How many times have you heard someone misquote scriptures, admonishing us not to judge? Usually these folks also misquote scriptures about loving one another. In their theology we are neither to hold each other accountable nor point out any shortcoming or behaviors that would hinder either the person or the church. We’re just to “love” — whatever that kind of “love” means.
I think one of the reasons the American Church is weak and ineffective is because we have bought into the secular worldview of “tolerance” to the point that commands to encourage one another in the faith are about as watered down as the trite, “I’ll lift you up in prayer” and the wimpy, “Hang in there.” So when a sister in the faith is caught up in sin, or a brother’s actions clearly do not honor or bring glory to God, we look the other way. And those new to the faith or just considering Christ see this and think, “Why should I ‘get saved’? I’m as good or better than they are!” If you can’t tell the difference between the people in the pews and the brothers in the bars, what’s the point of church?
The title “Christian” means “little Christs.” We are to strive to be like Jesus. We are “the called out ones.” We are “set apart.” We are strongly admonished not to love the world or the things in the world. We are God’s family. We are the “bride of Christ.” Now if I dress like a hooker, drink like a fish, swear like a longshoreman, or stab my friends in the backs, you have every right (as my Christian brother or sister) to take me aside and lovingly point out to me my shortcomings (and if I was behaving like that you might also question whether I was following Christ!). I have told my friends that I expect them to show me my blind spots. I think if they don’t, they must not love me very much. Hebrews 3 tells us, “But exhort one another every day, as long as it is called ‘today,’ that none of you may be hardened by the deceitfulness of sin.”
In order to point out someone else’s mistake you must make a judgment about it. How else can you know? You see the behavior, you compare it to what God’s word says, you make a judgement as to whether it lines up or not, and act or speak accordingly. If you use my bathroom and find porn under the sink, it’s not a stretch to discern a problem. Discernment is sound judgement. Then you need to speak the truth in love. (This is extends to discerning bad from good, from better, from best doctrine as well, but that’s another post for another time…)
In 1 Corinthians 2:14 we read that the spiritual person is to judge all things. We have the mind of Christ. This does NOT mean we make a value judgement on our brother or sister. We do not make a judgment on the “severity” of the sin. We do not judge the heart or the motives. Leave that to the only One who can. Who is to say one sin is worse than another? And why do we presume to classify certain temptations as worse than others? Why do we shun the gay guy but come along side the man struggling with a porn addiction?
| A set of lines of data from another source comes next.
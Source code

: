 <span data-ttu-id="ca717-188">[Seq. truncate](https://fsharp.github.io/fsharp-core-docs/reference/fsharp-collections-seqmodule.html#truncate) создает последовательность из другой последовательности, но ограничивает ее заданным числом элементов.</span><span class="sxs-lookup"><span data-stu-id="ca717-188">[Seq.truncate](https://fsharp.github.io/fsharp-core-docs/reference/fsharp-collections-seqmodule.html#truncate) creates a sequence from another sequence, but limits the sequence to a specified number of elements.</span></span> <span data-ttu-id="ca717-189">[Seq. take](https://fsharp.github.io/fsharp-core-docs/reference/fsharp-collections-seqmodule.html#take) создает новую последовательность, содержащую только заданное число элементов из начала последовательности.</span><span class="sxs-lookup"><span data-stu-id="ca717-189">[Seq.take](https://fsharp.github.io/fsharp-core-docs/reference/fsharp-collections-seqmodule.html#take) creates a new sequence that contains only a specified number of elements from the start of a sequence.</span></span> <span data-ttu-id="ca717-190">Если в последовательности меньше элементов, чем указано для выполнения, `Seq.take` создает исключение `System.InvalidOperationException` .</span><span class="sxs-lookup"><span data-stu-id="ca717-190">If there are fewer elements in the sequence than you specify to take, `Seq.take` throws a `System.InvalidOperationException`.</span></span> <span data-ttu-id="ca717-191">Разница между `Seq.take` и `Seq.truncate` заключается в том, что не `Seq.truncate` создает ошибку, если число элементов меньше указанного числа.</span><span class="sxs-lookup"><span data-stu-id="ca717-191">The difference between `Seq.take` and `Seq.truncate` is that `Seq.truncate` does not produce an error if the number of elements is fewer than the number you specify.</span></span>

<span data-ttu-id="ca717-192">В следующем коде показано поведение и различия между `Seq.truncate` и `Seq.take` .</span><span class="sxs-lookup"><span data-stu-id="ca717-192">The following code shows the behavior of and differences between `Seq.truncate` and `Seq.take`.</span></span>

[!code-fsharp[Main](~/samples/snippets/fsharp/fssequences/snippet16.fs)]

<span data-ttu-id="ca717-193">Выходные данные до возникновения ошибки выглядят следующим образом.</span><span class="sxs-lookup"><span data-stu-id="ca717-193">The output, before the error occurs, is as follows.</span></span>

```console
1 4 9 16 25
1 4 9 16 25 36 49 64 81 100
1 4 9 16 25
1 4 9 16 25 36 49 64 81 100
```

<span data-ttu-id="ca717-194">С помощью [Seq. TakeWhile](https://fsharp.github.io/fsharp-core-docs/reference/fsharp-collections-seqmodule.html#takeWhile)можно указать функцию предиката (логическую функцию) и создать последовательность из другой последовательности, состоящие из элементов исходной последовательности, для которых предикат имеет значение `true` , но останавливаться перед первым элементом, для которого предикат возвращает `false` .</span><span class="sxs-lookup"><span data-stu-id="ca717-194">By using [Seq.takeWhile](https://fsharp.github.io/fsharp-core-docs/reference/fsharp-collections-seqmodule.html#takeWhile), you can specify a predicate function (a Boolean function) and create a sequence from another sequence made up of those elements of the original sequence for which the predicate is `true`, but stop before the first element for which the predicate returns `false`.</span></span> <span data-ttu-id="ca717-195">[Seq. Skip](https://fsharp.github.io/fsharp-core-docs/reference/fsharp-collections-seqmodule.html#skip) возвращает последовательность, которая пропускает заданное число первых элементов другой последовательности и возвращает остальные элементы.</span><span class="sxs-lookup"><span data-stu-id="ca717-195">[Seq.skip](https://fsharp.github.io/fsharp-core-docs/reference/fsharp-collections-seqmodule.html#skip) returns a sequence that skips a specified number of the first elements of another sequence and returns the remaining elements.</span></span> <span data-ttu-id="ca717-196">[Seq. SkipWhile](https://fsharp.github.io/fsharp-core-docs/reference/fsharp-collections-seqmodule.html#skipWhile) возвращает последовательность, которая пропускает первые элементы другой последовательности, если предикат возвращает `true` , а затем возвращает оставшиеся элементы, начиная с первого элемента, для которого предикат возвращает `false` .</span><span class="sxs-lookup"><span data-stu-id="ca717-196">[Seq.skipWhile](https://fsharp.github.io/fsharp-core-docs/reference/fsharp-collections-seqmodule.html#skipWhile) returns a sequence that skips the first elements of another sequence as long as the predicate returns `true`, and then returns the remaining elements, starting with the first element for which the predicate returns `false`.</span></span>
In 1 Corinthians 5 we see that church strongly chastised for not grieving over sin practiced by someone in the their midst and were called to remove that person from their fellowship. And of course we all know Matthew 18 where Jesus tell us to show our brother his fault privately. If he doesn’t repent, take a couple of others, and so on. We also know Jesus told us we need to take the ‘log’ out of our own eye before we can help a brother with the ‘speck’ in his. How often do we do this? And how often do we avert our eyes, embarrassed and sad and grieved but unresponsive?
I think another reason for missing the boat in this area is our lack of authentic Christian community. I Corinthians 12 tells us that “The eye cannot say to the hand, ‘I have no need of you,’ nor again the head to the feet, ‘I have no need of you.’ On the contrary, the parts of the body that seem to be weaker are indispensable, and on those parts of the body that we think less honorable we bestow the greater honor, and our unpresentable parts are treated with greater modesty, which our more presentable parts do not require. But God has so composed the body, giving greater honor to the part that lacked it, that there may be no division in the body, but that the members may have the same care for one another. If one member suffers, all suffer together; if one member is honored, all rejoice together. Now you are the body of Christ and individually members of it.” We are called to bear one another’s burdens and often than burden is unrelenting temptation as in the case of those recovering from addictions or struggling with homosexuality. Doing life together is often messy. We don’t want to get messy with others. So we leave them to struggle alone, we look the other way, we don’t follow Christ’s commands.
We are one body. We are to suffer together, we are to rejoice together. We are to encourage one another and hold one another accountable. We can do none of this if we don’t know each other. Strong and deep community breeds honest relationships; brothers and sisters with log-less eyes helping each other with specks. Outside a few vibrant small groups, I think this is largely missing in the church today. Let’s prayerfully consider how we might cultivate an authentic, vibrant, discerning, sin-confessing, healing community of believers. I’d like that very much.